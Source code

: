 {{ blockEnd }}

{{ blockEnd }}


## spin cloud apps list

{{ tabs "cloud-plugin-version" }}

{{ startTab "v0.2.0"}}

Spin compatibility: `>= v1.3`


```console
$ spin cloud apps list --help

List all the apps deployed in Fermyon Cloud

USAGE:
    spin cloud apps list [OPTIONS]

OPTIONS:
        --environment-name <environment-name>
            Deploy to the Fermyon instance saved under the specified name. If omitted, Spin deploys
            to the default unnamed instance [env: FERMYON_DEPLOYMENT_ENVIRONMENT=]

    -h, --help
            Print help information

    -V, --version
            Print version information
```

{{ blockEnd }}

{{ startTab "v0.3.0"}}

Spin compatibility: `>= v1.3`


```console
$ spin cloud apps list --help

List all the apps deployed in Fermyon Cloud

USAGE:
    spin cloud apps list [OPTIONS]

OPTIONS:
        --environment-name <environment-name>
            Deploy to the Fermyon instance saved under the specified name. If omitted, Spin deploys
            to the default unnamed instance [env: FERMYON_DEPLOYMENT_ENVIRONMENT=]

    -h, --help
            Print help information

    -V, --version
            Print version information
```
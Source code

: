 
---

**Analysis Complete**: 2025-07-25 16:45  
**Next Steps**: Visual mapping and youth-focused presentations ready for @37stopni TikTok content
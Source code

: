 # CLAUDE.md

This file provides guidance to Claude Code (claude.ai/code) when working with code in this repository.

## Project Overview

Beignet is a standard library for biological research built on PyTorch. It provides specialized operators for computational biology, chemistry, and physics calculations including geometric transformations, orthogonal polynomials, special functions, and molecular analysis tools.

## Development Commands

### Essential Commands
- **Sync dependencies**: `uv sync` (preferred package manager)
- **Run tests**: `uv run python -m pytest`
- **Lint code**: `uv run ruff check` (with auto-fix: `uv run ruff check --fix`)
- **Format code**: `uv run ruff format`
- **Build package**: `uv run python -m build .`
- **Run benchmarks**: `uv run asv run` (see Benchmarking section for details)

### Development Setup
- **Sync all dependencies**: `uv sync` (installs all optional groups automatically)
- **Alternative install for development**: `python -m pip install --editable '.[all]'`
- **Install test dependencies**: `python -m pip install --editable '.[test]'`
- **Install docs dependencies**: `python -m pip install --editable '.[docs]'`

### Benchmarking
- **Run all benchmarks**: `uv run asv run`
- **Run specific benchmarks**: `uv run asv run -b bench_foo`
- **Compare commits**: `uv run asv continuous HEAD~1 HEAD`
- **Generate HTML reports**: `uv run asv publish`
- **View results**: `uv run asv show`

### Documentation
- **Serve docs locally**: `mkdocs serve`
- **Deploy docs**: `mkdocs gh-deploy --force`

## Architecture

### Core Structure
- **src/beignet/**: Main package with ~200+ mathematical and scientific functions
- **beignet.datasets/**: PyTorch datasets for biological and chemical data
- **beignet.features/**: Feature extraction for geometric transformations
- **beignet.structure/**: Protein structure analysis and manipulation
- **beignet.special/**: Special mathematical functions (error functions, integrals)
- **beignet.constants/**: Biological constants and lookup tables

++++++++

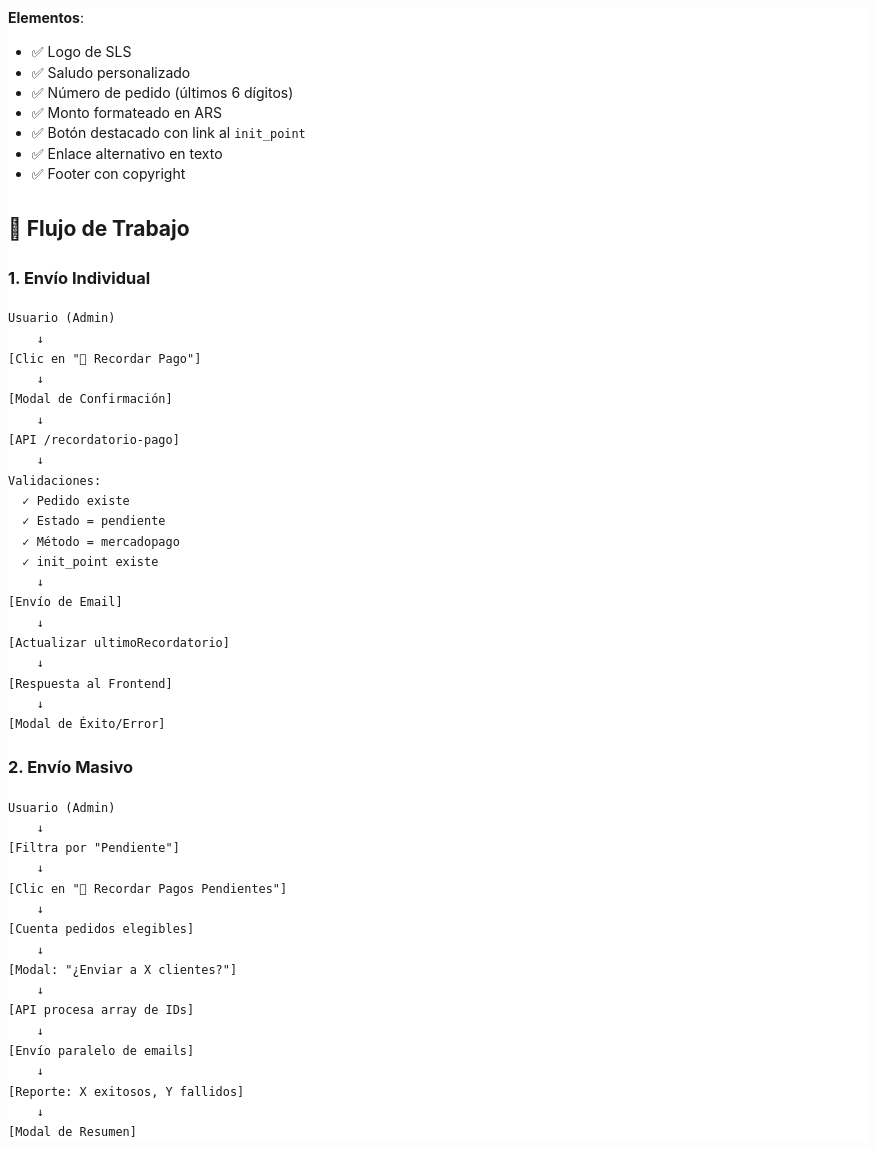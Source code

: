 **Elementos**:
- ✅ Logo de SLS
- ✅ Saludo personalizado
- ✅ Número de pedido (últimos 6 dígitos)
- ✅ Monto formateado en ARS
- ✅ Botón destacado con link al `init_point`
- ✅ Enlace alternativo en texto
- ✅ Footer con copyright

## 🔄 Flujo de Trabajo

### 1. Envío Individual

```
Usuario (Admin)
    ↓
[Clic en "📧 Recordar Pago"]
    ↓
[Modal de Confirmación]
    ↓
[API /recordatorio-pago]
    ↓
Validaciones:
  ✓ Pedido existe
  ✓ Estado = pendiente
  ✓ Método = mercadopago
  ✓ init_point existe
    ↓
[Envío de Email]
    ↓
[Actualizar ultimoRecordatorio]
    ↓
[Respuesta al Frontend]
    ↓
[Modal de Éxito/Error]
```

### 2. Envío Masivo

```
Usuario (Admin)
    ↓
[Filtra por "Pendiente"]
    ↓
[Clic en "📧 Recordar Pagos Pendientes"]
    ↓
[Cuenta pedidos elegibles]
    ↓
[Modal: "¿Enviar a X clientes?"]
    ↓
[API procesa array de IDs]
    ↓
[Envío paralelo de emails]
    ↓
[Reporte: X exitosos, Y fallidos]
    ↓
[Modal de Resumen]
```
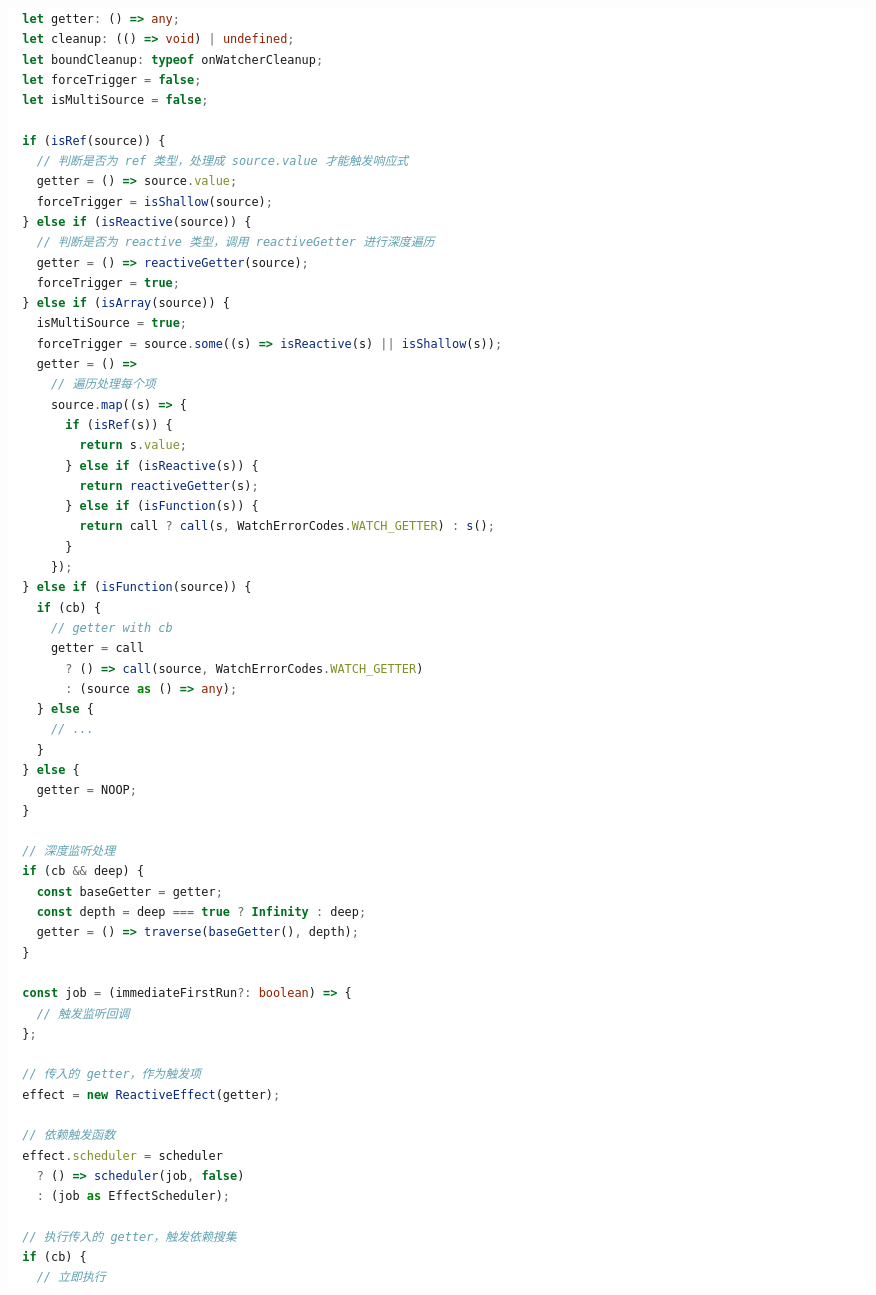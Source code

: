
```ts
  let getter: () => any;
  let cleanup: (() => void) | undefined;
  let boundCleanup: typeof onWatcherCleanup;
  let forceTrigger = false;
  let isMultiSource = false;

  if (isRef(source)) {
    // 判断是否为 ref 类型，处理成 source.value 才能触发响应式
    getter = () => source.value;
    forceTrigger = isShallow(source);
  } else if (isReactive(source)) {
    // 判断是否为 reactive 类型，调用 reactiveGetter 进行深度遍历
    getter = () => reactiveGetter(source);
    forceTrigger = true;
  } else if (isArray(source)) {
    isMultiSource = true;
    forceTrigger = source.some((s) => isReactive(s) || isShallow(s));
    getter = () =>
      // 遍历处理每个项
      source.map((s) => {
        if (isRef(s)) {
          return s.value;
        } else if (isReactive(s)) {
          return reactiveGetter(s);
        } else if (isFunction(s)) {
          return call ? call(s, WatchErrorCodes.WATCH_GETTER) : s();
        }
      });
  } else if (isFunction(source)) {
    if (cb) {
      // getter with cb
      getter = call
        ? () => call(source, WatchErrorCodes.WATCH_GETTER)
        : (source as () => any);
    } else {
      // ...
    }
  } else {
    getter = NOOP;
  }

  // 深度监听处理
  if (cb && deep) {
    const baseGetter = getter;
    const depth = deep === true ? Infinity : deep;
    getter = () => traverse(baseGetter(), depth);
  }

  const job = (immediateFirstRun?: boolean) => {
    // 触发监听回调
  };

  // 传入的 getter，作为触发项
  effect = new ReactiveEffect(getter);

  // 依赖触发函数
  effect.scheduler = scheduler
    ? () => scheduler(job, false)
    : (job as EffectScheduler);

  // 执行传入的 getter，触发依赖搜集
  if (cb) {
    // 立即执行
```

++++++++

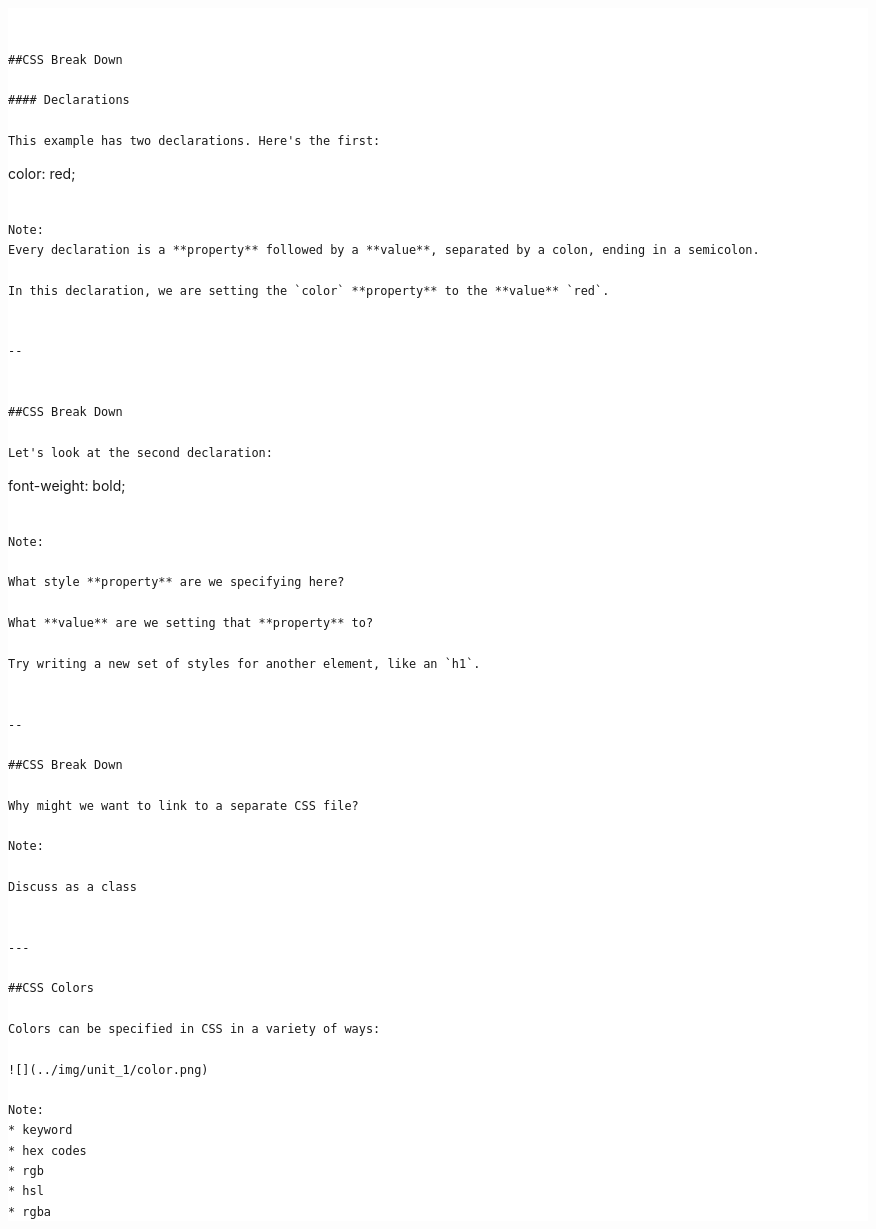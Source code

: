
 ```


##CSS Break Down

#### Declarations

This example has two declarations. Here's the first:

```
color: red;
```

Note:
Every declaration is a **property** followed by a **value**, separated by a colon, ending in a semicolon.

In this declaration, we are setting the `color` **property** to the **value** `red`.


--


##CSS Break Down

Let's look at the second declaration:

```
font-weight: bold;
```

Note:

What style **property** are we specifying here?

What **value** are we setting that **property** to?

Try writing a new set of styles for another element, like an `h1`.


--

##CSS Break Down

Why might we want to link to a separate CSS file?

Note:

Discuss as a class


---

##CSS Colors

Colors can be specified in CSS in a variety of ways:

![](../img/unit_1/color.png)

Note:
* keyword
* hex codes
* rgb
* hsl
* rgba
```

++++++++

Directions for this task: Which of the lines above include the word "reactiveGetter"? List those lines.

Answer to this task:
    // 判断是否为 reactive 类型，调用 reactiveGetter 进行深度遍历
    getter = () => reactiveGetter(source);
          return reactiveGetter(s);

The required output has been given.